▶ [Supplied records]:

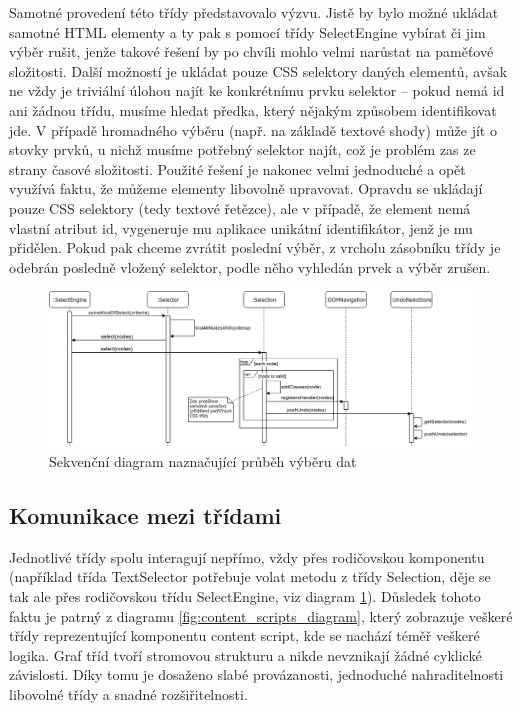 \documentclass[thesis=B,czech]{FITthesis}[2012/06/26]
\begin{document}
\begin{description}
	Samotné provedení této třídy představovalo výzvu. Jistě by bylo možné ukládat samotné HTML elementy a ty pak s pomocí třídy SelectEngine vybírat či jim výběr rušit, jenže takové řešení by po chvíli mohlo velmi narůstat na paměťové složitosti. Další možností je ukládat pouze CSS selektory daných elementů, avšak ne vždy je triviální úlohou najít ke konkrétnímu prvku selektor -- pokud nemá \textsf{id} ani žádnou třídu, musíme hledat předka, který nějakým způsobem identifikovat jde. V případě hromadného výběru (např. na základě textové shody) může jít o stovky prvků, u nichž musíme potřebný selektor najít, což je problém zas ze strany časové složitosti. Použité řešení je nakonec velmi jednoduché a opět využívá faktu, že můžeme elementy libovolně upravovat. Opravdu se ukládají pouze CSS selektory (tedy textové řetězce), ale v případě, že element nemá vlastní atribut \textsf{id}, vygeneruje mu aplikace unikátní identifikátor, jenž je mu přidělen. Pokud pak chceme zvrátit poslední výběr, z vrcholu zásobníku třídy je odebrán posledně vložený selektor, podle něho vyhledán prvek a výběr zrušen.
\end{description}

\begin{figure}
	\includegraphics[width=\linewidth]{images/sequence_diagram.png}
	\caption{Sekvenční diagram naznačující průběh výběru dat}
	\label{fig:sequence_diagram}
\end{figure}

\subsection{Komunikace mezi třídami}
Jednotlivé třídy spolu interagují nepřímo, vždy přes rodičovskou komponentu (například třída TextSelector potřebuje volat metodu z třídy Selection, děje se tak ale přes rodičovskou třídu SelectEngine, viz diagram \ref{fig:sequence_diagram}). Důsledek tohoto faktu je patrný z diagramu \ref{fig:content_scripts_diagram}, který zobrazuje veškeré třídy reprezentující komponentu content script, kde se nachází téměř veškeré logika. Graf tříd tvoří stromovou strukturu a nikde nevznikají žádné cyklické závislosti. Díky tomu je dosaženo slabé provázanosti, jednoduché nahraditelnosti libovolné třídy a snadné rozšiřitelnosti.
\end{document}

▶ [Prompt]: Print the listing exactly, pictures excluded.

▶ [Answer to the exercise]:
 \documentclass[thesis=B,czech]{FITthesis}[2012/06/26]
\begin{document}
\begin{description}
	Samotné provedení této třídy představovalo výzvu. Jistě by bylo možné ukládat samotné HTML elementy a ty pak s pomocí třídy SelectEngine vybírat či jim výběr rušit, jenže takové řešení by po chvíli mohlo velmi narůstat na paměťové složitosti. Další možností je ukládat pouze CSS selektory daných elementů, avšak ne vždy je triviální úlohou najít ke konkrétnímu prvku selektor -- pokud nemá \textsf{id} ani žádnou třídu, musíme hledat předka, který nějakým způsobem identifikovat jde. V případě hromadného výběru (např. na základě textové shody) může jít o stovky prvků, u nichž musíme potřebný selektor najít, což je problém zas ze strany časové složitosti. Použité řešení je nakonec velmi jednoduché a opět využívá faktu, že můžeme elementy libovolně upravovat. Opravdu se ukládají pouze CSS selektory (tedy textové řetězce), ale v případě, že element nemá vlastní atribut \textsf{id}, vygeneruje mu aplikace unikátní identifikátor, jenž je mu přidělen. Pokud pak chceme zvrátit poslední výběr, z vrcholu zásobníku třídy je odebrán posledně vložený selektor, podle něho vyhledán prvek a výběr zrušen.
\end{description}

\begin{figure}
	\includegraphics[width=\linewidth]{images/sequence_diagram.png}
	\caption{Sekvenční diagram naznačující průběh výběru dat}
	\label{fig:sequence_diagram}
\end{figure}

\subsection{Komunikace mezi třídami}
Jednotlivé třídy spolu interagují nepřímo, vždy přes rodičovskou komponentu (například třída TextSelector potřebuje volat metodu z třídy Selection, děje se tak ale přes rodičovskou třídu SelectEngine, viz diagram \ref{fig:sequence_diagram}). Důsledek tohoto faktu je patrný z diagramu \ref{fig:content_scripts_diagram}, který zobrazuje veškeré třídy reprezentující komponentu content script, kde se nachází téměř veškeré logika. Graf tříd tvoří stromovou strukturu a nikde nevznikají žádné cyklické závislosti. Díky tomu je dosaženo slabé provázanosti, jednoduché nahraditelnosti libovolné třídy a snadné rozšiřitelnosti.
\end{document}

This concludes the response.